▶ _PROBLEM DETAILS_
Report back every line from the entries below in which the word "distribution" occurs.

(Saved data entries)
-- Opening Marker --
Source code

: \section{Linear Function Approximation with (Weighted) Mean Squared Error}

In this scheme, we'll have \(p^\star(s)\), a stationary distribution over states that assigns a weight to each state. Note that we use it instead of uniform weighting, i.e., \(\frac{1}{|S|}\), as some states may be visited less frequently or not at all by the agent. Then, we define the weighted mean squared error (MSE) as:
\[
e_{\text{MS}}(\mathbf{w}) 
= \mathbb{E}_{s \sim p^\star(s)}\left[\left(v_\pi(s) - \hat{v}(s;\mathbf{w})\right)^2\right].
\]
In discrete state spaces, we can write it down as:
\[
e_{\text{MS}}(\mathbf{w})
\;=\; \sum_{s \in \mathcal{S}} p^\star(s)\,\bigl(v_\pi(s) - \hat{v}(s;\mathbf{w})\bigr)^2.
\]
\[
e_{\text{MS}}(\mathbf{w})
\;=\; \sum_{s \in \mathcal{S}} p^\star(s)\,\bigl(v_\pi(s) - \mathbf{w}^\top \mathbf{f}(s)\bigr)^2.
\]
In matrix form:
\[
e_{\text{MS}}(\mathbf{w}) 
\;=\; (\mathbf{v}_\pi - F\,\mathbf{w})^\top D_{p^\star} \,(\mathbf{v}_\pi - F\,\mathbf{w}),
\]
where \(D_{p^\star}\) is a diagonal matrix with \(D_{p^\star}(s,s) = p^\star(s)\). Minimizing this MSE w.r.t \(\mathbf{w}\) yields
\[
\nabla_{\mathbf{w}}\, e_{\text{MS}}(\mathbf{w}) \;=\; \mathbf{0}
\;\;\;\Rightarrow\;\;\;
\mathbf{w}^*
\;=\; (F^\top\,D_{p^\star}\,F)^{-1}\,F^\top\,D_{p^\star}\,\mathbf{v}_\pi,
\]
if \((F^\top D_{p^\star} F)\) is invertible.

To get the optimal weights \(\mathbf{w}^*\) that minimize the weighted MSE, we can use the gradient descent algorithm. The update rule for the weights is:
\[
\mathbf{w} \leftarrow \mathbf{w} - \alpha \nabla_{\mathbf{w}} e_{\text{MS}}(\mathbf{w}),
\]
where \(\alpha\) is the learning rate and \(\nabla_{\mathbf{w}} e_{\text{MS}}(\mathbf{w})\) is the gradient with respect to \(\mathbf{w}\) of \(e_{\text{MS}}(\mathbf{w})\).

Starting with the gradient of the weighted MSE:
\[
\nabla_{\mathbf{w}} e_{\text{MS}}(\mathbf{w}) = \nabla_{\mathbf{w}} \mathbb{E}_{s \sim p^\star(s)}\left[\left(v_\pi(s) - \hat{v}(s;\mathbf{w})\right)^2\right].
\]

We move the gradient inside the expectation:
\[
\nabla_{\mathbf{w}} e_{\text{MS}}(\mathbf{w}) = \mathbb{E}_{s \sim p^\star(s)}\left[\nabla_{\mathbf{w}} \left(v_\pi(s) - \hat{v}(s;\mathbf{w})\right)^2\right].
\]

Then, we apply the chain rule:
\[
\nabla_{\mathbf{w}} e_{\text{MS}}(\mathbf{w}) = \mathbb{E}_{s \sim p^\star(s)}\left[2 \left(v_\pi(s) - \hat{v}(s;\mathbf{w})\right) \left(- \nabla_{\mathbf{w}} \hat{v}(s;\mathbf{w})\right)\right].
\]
-- Closing Marker --
-- Opening Marker --
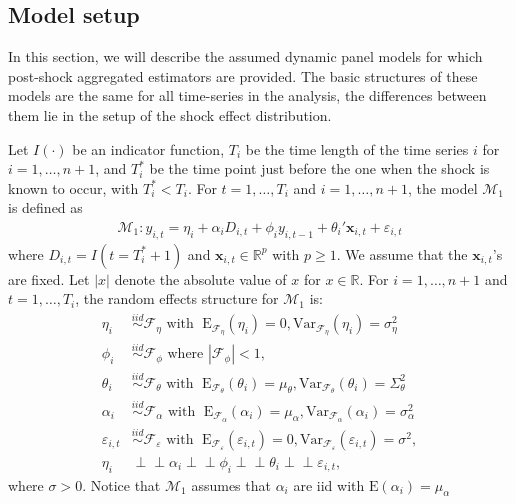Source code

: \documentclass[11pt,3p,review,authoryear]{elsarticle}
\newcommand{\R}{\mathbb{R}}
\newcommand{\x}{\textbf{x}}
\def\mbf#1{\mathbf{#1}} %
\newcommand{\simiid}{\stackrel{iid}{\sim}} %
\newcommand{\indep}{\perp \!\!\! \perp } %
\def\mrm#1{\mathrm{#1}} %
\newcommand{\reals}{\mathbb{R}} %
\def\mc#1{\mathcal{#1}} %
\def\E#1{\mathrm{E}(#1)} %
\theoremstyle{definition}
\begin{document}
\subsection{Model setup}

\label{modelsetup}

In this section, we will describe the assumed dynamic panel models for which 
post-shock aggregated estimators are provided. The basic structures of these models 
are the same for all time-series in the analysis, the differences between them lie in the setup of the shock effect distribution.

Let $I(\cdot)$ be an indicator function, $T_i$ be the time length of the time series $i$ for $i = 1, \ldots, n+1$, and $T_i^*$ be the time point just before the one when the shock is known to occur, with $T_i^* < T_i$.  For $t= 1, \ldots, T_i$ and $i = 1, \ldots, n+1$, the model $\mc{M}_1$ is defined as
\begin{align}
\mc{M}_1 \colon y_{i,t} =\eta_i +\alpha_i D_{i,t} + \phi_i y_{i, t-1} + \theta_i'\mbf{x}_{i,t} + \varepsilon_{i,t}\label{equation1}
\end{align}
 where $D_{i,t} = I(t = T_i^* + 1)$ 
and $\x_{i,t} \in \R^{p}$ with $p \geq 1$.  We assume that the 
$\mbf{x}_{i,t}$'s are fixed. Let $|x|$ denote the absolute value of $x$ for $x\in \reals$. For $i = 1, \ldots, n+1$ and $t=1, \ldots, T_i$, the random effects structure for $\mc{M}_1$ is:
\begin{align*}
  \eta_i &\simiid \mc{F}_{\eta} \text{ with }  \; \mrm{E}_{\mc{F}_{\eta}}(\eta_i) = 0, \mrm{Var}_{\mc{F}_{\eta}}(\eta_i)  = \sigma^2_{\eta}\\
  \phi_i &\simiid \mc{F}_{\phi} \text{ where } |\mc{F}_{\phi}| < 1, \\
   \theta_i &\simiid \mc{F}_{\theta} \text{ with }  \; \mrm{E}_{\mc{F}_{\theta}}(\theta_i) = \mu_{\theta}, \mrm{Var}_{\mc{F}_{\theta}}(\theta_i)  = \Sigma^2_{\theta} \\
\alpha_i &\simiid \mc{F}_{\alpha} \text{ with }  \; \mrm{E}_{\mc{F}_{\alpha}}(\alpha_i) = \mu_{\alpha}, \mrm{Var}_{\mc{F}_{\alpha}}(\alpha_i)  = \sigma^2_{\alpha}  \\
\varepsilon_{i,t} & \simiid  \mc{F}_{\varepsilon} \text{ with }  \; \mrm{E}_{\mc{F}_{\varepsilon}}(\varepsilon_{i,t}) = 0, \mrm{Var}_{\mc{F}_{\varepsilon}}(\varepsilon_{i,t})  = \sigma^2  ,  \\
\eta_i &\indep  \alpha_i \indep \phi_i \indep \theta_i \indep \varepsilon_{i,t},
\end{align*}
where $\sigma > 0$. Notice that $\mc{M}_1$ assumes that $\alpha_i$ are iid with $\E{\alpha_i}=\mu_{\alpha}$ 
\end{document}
-- Closing Marker --
▶ _THE ANSWER_
In this scheme, we'll have \(p^\star(s)\), a stationary distribution over states that assigns a weight to each state. Note that we use it instead of uniform weighting, i.e., \(\frac{1}{|S|}\), as some states may be visited less frequently or not at all by the agent. Then, we define the weighted mean squared error (MSE) as:
are the same for all time-series in the analysis, the differences between them lie in the setup of the shock effect distribution.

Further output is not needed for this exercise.